Floatlike performance of Algorithm 2 during the propagation of a quantum trajectory. Every local maximum in the dependence $\delta t$ vs. number of steps (minimum in the depth $s$ dependence) indicates an occurrence of a jump after which the algorithm performs a chain of bisections to reach the maximal depth $S=20$. After every step during which no jump occurred, the algorithm doubles the step size. The average time between two consecutive jumps (red line) is the average height of the local maximum minus 1. The two sequences were monitored during the sampling of the asymptotic state.

Figure 2

(a) Structure of the sampled stroboscopic density matrix ${\varrho }^{\mathrm{att}}\left(0\right)$ ($N=1024$) and (b) time evolution of the mean ${\overline{\varrho }}_{11}\left(t\right)$ (thick blue line) and variance $var\left[{\varrho }_{11}\left(t\right)\right]$ (thin red line) for $t\in [40T,50T]$. The system size is $N=256$ and the sampling was performed over ${10}^5$ independent trajectories initiated at the state $|{\psi }^{\mathrm{init}}\rangle =|1\rangle$ and then propagated to the time $t_p=50T$. The inset depicts the limit-cycle evolution of the means and variances for two diagonal elements, ${\varrho }_{1,1}$ and ${\varrho }_{128,128}$, during one period of modulations, $t\in [1000T,1001T]$. Curves for later periods are indistinguishable from the presented ones. The parameters are the same as in Fig. 1.

Figure 3

Spectral norm of the difference between the density matrix stroboscopically sampled with quantum trajectory algorithm and numerically exact asymptotic solution, $\epsilon =‖{\overline{\varrho }}^{\mathrm{att}}\left(mT\right)-{\varrho }^{ex}(\tau =0)‖$, for the two-mode model, Eqs. (6) and (7). Here $N=100$, $J=1$, ${\mu }_0=1.5$, ${\mu }_1=1$, $U=3$, ${\gamma }_0=0.1$.

Figure 4

Attractors of the two-mode model, Eqs. (6) and (7), with $N-1=1023$ bosons. Left panel: Husimi distribution $p(\vartheta ,\phi )$ of the stroboscopic density matrix ${\varrho }^{\mathrm{att}}\left(0\right)$ (top) and Poincaré plot of the attractor of the corresponding mean-field system, Eq. (8) (bottom). The density matrix was sampled with ${10}^5$ stroboscopic realizations.
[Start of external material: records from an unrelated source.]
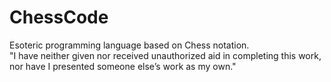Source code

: # ChessCode
Esoteric programming language based on Chess notation.  
"I have neither given nor received unauthorized aid in completing this work, nor have I presented
someone else’s work as my own."
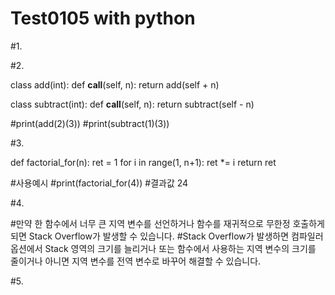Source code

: # Test0105 with python


#1.



#2.

class add(int):
   def __call__(self, n):
      return add(self + n)


class subtract(int): 
   def __call__(self, n):
      return subtract(self - n)


#print(add(2)(3))
#print(subtract(1)(3))



#3.


def factorial_for(n):
    ret = 1
    for i in range(1, n+1):
        ret *= i
    return ret

#사용예시
#print(factorial_for(4))
#결과값 24



#4.

#만약 한 함수에서 너무 큰 지역 변수를 선언하거나 함수를 재귀적으로 무한정 호출하게 되면 Stack Overflow가 발생할 수 있습니다.
#Stack Overflow가 발생하면 컴파일러 옵션에서 Stack 영역의 크기를 늘리거나 또는 함수에서 사용하는 지역 변수의 크기를 줄이거나 아니면 지역 변수를 전역 변수로 바꾸어 해결할 수 있습니다.







#5.
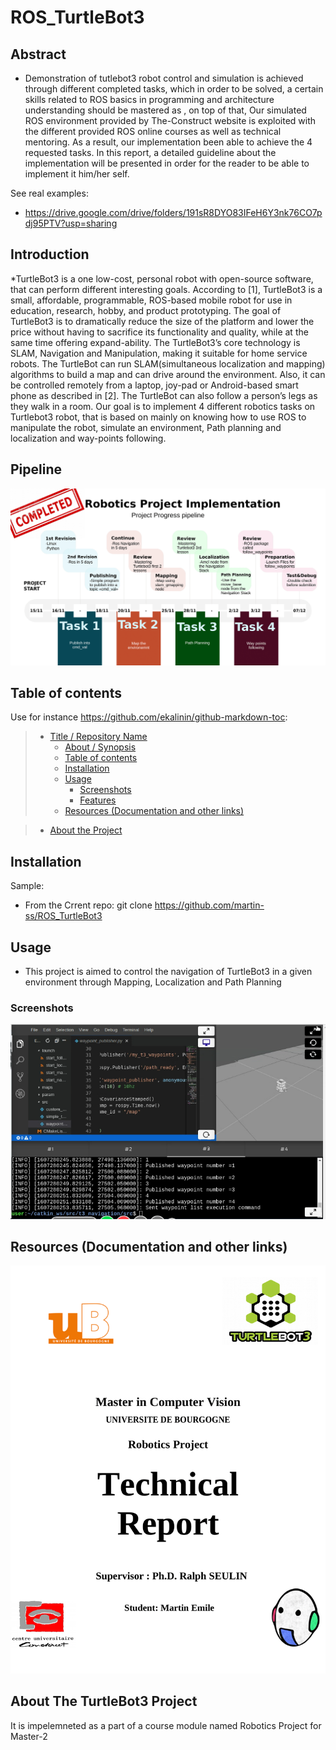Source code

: # ROS_TurtleBot3

## Abstract

* Demonstration of tutlebot3 robot control and simulation is achieved through
  different completed tasks, which in order to be solved, a certain skills related
  to ROS basics in programming and architecture understanding should be
  mastered as , on top of that, Our simulated ROS
  environment provided by The-Construct website is exploited with the
  different provided ROS online courses as well as technical mentoring. As a
  result, our implementation been able to achieve the 4 requested tasks. In this
  report, a detailed guideline about the implementation will be presented in
  order for the reader to be able to implement it him/her self.


See real examples:

* <https://drive.google.com/drive/folders/191sR8DYO83IFeH6Y3nk76CO7pdj95PTV?usp=sharing>

## Introduction

*TurtleBot3 is a one low-cost, personal robot with open-source software, that can
  perform different interesting goals. According to [1], TurtleBot3 is a small,
  affordable, programmable, ROS-based mobile robot for use in education, research,
  hobby, and product prototyping. The goal of TurtleBot3 is to dramatically reduce
  the size of the platform and lower the price without having to sacrifice its
  functionality and quality, while at the same time offering expand-ability. The
  TurtleBot3’s core technology is SLAM, Navigation and Manipulation, making it
  suitable for home service robots. The TurtleBot can run SLAM(simultaneous
  localization and mapping) algorithms to build a map and can drive around the
  environment. Also, it can be controlled remotely from a laptop, joy-pad or
  Android-based smart phone as described in [2]. The TurtleBot can also follow a
  person’s legs as they walk in a room. Our goal is to implement 4 different robotics
  tasks on Turtlebot3 robot, that is based on mainly on knowing how to use ROS to
  manipulate the robot, simulate an environment, Path planning and localization and
  way-points following.
  
  
## Pipeline
![alt text](https://github.com/martin-ss/ROS_TurtleBot3/blob/main/Report/FINAL%20REPORT_MARTIN%20EMILE-04.png?raw=true)

## Table of contents

Use for instance <https://github.com/ekalinin/github-markdown-toc>:

> * [Title / Repository Name](#title--repository-name)
>   * [About / Synopsis](#about--synopsis)
>   * [Table of contents](#table-of-contents)
>   * [Installation](#installation)
>   * [Usage](#usage)
>     * [Screenshots](#screenshots)
>     * [Features](#features)
>   * [Resources (Documentation and other links)](#resources-documentation-and-other-links)

>   * [About the Project](#)

## Installation

Sample:

* From the Crrent repo: git clone  https://github.com/martin-ss/ROS_TurtleBot3


## Usage

* This project is aimed to control the navigation of TurtleBot3 in a given environment through Mapping, Localization and Path Planning

### Screenshots

![alt text](https://github.com/martin-ss/ROS_TurtleBot3/blob/main/ros2.png?raw=true)

## Resources (Documentation and other links)
![alt text](https://github.com/martin-ss/ROS_TurtleBot3/blob/main/Report/FINAL%20REPORT_MARTIN%20EMILE-01.png?raw=true)
## About The TurtleBot3 Project
It is impelemneted as a part of a course module named Robotics Project for Master-2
Right panel: Plane version of $p(\vartheta ,\phi )$ (top) compared to the probability density function (pdf) $P(\vartheta ,\phi )$ of the classical mean-field attractor (bottom). The pdf was estimated by sampling the histogram on a $200\times 200$ bin grid with ${10}^8$ stroboscopic points. Note that, because of a high localization of the density near point $(0,3\pi /2)$, the logarithmic scale is used. The parameters are $J=1$, ${\mu }_0=1.5$, ${\mu }_1=1$, $U=3$, ${\gamma }_0=0.1$.